Hey Kosmo if you’re looking for other regs to cherrypick, perhaps take a gander at 91.123, or maybe your FAR/AIM doesn't open that far.

The original intent of this thread was to suggest that perhaps how we phrase instructions and clearances on the network could stand to be a bit more concise. Everyone decided to run with the content of the two transmissions rather than the format, and here we are. Open eyes, see past trees, observe forest.

Ouch.  Back to the ad hominem.

I didn't say you deviate without talking, but the pilot is the final authority, not the controller.  If you demand they do something dumb, 91.3 is what matters.  91.123 is what explicitly calls out emergency authority.  And an emergency is anything that is necessary to complete the flight safely... even if it conflicts with your control.

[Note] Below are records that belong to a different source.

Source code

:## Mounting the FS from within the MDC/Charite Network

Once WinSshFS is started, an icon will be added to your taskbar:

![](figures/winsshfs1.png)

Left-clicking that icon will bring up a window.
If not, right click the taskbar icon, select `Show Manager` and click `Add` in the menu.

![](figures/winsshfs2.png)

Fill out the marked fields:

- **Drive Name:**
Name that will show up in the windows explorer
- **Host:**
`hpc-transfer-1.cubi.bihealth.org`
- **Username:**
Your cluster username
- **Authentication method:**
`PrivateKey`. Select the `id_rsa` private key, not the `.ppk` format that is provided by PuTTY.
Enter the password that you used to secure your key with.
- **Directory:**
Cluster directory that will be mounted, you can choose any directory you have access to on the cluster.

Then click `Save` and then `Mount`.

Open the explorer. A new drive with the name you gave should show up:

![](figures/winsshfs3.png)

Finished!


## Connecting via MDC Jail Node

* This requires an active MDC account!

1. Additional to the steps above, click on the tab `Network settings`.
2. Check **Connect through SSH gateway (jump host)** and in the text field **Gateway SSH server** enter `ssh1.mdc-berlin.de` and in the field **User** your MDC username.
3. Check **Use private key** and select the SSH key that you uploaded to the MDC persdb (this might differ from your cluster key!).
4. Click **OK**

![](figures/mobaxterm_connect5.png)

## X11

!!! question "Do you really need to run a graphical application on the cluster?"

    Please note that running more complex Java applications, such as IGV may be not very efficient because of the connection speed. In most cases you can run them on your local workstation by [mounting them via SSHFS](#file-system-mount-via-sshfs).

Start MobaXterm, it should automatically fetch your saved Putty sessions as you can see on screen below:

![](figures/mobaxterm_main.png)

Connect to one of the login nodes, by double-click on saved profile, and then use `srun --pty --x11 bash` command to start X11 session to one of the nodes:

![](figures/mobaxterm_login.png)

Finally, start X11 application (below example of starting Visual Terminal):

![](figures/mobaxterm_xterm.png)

I think we are circling around the same point. No one is arguing that the PIC is the ultimate authority for the safe operation of the aircraft, even more so in an emergency when he can wipe himself with the entire set of regulations.

The argument is that outside of an emergency situation while the PIC still maintains full authority over the safe operation of the aircraft and its passengers, He is still bound by every single other regulation in the book. So that includes 91.123b. Meaning that while the PIC can still unable an ATC instruction, he can only do so if it is contrary to the safe operation of his aircraft. So the PIC would have to defend his decision to not comply with ATC in the name of safety and he can't just hide behind 91.3. If he could, why would pilots get phone numbers and violated for noncompliance of ATC instructions?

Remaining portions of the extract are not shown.